◆ **EXERCISE AIM**: How many lines below include the string "from"? State the number alone.

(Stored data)
◇ ◇ ◇ ◇ ◇

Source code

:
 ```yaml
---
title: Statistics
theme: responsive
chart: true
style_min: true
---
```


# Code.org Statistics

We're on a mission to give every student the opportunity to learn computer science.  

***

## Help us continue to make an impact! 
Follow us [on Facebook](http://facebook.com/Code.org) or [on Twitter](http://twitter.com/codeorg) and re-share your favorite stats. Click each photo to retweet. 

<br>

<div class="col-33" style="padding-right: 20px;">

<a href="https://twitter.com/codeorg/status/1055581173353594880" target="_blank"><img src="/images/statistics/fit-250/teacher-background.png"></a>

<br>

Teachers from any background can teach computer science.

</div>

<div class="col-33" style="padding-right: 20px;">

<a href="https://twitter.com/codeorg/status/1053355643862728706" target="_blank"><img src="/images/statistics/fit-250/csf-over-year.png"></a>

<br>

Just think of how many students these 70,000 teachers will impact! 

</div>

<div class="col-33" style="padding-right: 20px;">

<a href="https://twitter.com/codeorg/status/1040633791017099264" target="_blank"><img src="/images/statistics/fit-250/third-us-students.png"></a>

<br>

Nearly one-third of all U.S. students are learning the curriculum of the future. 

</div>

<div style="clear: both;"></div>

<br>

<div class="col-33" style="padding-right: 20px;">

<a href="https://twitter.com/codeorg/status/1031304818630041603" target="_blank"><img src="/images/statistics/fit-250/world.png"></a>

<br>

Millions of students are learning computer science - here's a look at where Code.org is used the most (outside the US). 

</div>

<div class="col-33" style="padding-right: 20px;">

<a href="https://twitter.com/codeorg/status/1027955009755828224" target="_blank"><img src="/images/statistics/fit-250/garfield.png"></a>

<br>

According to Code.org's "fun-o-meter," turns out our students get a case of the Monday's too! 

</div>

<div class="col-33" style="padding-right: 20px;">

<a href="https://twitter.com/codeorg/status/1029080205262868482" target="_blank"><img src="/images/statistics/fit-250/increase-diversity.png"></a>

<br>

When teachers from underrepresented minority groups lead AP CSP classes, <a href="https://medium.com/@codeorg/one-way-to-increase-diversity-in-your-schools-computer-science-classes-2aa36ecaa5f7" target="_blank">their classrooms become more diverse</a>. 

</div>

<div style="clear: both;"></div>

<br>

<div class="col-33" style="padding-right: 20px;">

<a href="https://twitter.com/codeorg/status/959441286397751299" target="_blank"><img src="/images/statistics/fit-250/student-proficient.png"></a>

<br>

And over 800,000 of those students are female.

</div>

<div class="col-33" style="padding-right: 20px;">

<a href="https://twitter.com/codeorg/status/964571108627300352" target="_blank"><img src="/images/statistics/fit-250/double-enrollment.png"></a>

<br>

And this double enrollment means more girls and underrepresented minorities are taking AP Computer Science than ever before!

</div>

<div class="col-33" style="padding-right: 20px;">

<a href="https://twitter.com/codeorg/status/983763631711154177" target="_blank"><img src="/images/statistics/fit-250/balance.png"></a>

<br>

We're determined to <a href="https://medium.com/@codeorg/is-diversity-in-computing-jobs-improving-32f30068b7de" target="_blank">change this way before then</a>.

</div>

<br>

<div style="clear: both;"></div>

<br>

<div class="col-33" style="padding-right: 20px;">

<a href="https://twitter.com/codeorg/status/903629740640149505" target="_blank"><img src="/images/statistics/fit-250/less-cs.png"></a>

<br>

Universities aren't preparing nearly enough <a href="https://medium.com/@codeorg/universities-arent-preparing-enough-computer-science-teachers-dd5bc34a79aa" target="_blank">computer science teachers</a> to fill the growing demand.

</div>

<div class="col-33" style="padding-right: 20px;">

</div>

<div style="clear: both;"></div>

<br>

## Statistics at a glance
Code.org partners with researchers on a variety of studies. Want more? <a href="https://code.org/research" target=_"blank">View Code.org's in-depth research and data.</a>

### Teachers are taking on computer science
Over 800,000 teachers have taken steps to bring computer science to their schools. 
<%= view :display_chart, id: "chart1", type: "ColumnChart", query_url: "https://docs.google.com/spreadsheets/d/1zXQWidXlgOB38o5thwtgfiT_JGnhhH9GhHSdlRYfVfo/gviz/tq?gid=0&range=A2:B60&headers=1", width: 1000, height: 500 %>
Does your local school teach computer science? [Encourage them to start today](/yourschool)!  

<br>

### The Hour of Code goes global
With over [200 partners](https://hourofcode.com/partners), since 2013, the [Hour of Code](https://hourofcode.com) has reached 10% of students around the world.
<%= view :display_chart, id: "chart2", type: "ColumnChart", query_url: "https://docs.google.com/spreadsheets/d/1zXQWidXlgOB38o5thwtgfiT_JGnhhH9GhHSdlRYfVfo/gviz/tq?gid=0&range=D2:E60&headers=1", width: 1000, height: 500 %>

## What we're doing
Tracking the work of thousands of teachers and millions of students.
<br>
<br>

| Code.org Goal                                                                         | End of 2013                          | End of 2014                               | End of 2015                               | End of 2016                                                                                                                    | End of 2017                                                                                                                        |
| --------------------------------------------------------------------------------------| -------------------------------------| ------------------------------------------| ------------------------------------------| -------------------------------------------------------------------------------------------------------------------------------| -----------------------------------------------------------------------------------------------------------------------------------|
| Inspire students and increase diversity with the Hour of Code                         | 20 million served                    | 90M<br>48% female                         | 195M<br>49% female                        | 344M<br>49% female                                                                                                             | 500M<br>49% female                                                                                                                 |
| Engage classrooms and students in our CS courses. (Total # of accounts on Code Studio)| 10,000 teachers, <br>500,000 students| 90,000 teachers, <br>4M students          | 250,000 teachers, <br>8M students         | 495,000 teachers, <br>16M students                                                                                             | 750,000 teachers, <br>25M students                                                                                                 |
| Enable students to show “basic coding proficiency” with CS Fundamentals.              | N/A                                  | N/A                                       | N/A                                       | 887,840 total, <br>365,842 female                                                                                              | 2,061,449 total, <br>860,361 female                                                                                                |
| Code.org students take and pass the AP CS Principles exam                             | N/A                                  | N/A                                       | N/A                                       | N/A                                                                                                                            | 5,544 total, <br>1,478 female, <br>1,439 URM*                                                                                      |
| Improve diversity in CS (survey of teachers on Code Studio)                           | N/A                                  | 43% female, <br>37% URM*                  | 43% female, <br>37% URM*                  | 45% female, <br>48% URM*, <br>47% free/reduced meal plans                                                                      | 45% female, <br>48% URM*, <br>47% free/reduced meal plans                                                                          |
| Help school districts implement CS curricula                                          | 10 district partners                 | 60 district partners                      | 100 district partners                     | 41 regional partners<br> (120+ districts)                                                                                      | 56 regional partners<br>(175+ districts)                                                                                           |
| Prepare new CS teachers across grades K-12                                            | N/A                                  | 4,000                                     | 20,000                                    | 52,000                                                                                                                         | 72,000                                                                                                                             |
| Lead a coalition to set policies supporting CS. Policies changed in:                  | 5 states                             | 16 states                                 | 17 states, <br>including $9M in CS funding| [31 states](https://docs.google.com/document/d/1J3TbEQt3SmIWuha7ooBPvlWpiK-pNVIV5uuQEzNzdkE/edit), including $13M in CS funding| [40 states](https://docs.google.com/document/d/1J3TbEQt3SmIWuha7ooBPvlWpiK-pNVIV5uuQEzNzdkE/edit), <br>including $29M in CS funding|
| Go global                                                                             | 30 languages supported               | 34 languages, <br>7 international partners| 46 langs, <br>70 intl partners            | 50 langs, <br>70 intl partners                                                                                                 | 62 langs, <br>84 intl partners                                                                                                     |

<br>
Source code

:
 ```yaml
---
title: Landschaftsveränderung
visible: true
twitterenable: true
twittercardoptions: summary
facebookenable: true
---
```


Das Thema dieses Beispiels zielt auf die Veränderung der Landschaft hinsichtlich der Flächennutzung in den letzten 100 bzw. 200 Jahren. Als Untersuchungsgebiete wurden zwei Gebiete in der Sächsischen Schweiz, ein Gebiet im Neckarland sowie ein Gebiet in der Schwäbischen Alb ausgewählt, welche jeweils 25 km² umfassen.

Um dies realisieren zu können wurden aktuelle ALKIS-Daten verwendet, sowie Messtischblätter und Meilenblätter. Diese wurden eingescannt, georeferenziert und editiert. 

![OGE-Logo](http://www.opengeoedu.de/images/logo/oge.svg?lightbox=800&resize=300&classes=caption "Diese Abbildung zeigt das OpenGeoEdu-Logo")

◇ ◇ ◇ ◇ ◇

◆ **RESPONSE TO THE EXERCISE**: 2